Comme on l’observe, à la lecture de ce rapide résumé, le bilan de la présidence Nixon fut aussi ambivalent que l’homme : loin de l’image de rival de Satan qu’imagina Philip Roth à la fin, burlesque, de Our Gang, de celle de l’empereur de la Saga Star Wars – inspirée, on le sait, de celle du président déchu – ou de celle du malade mental du film d’Oliver Stone, Nixon se présente bien comme un impénétrable clair-obscur qu’il est pratiquement impossible de juger avec équité. Les liberals, comme Krugman, regretteront l’homme de la réforme avortée de la Sécurité sociale, plus ambitieuse que celle d’Obama en 2009 ; les réalistes, comme Kissinger, regretteront les grands échafaudages intellectuels et stratégiques permettant aux États-Unis d’optimiser leur influence internationale, sans préoccupations morales superflues ; les conservateurs regretteront la sévérité et la détermination de l’homme d’État face au chaos national de 1967-68 ; les Afro-américains reconnaîtront ses efforts pour leur meilleure intégration dans la sphère économique. Tous pourtant, se rejoindront sur un point : Nixon fut, malgré tout, un des pires hommes d’État qui eût à exercer le pouvoir aux États-Unis pendant les soixante dernières années. Toutes les ambivalences de l’exercice du pouvoir sont là, synthétisées par un homme qui les représente toutes.

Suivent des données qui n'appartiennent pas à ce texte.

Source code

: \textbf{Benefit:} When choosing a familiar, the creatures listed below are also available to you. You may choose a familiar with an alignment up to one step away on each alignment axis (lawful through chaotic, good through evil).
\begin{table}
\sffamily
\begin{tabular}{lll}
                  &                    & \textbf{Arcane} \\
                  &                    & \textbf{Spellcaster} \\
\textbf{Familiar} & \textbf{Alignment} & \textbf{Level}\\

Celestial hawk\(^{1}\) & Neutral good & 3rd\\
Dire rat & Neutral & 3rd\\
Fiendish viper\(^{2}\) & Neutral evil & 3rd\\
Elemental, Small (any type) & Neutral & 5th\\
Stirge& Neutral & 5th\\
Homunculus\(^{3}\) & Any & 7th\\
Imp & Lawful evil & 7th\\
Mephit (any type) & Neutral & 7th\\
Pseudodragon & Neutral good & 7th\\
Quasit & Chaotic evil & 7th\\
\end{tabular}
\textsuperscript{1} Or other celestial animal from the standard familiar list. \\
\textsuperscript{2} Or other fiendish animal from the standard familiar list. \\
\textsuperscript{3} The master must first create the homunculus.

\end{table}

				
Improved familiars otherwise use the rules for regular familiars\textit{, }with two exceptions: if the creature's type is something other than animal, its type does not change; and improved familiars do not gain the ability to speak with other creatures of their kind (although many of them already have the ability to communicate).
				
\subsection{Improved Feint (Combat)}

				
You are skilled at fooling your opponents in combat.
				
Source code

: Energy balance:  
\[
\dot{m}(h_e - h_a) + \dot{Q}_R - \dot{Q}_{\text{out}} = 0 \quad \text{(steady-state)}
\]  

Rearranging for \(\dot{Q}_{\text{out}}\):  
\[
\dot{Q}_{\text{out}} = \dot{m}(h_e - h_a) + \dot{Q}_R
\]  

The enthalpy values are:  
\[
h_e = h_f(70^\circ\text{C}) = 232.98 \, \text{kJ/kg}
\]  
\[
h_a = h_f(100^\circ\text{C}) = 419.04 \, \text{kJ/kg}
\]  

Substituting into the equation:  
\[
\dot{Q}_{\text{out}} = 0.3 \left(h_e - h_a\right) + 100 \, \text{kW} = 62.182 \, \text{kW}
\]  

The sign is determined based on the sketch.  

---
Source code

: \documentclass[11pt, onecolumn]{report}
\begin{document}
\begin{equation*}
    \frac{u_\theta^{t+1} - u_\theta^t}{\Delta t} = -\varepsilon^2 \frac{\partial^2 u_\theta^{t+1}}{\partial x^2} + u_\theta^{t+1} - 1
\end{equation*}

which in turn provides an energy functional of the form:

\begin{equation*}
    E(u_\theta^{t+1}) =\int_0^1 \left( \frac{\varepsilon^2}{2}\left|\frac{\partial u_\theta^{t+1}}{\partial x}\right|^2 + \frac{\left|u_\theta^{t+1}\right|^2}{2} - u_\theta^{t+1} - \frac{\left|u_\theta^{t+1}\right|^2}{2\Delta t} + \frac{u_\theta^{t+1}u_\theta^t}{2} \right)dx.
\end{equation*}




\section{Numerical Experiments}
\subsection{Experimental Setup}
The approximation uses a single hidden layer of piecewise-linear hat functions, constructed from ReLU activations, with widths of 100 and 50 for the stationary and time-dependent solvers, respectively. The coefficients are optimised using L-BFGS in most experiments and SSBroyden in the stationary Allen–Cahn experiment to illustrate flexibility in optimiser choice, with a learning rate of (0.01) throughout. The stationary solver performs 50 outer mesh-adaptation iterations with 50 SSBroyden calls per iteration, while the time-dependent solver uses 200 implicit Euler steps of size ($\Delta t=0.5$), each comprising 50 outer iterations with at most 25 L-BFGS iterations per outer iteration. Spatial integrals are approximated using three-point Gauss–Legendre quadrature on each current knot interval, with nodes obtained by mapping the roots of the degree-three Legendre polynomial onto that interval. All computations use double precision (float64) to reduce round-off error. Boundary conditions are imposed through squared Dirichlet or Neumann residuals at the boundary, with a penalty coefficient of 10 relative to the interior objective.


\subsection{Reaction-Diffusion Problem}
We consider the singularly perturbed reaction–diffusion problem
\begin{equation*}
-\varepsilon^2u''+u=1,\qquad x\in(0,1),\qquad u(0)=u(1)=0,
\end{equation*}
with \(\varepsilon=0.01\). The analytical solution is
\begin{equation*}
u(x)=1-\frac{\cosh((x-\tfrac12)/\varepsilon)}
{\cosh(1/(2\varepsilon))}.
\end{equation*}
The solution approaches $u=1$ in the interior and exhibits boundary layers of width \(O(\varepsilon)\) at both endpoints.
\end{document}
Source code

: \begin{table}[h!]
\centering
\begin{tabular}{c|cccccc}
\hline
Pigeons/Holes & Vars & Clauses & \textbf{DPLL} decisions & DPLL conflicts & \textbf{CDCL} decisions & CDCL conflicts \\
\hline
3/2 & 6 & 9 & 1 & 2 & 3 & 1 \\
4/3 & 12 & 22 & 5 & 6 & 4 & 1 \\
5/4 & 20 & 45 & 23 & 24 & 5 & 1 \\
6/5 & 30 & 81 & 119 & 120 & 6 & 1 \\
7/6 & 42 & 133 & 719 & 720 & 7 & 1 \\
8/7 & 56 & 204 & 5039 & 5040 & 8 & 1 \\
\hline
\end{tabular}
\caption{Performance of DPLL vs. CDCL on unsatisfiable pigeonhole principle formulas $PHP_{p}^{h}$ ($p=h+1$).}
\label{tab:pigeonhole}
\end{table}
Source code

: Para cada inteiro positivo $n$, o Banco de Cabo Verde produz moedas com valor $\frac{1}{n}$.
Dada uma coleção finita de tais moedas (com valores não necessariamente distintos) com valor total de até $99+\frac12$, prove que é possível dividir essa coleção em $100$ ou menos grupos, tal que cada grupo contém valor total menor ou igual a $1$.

Nixon figure mieux que tout autre l’ambiguïté fondatrice de nos sociétés démocratiques, entre la réalité des rapports de force qui les structure et la moralité des impératifs idéaux qui les fonde.

Était-il possible de mieux représenter la complexité de Richard Nixon ? Je ne le pense pas et je salue le talent de son dernier biographe en date, qui a su le rendre dans tous ses miroitements, les plus obscurs comme les plus lumineux.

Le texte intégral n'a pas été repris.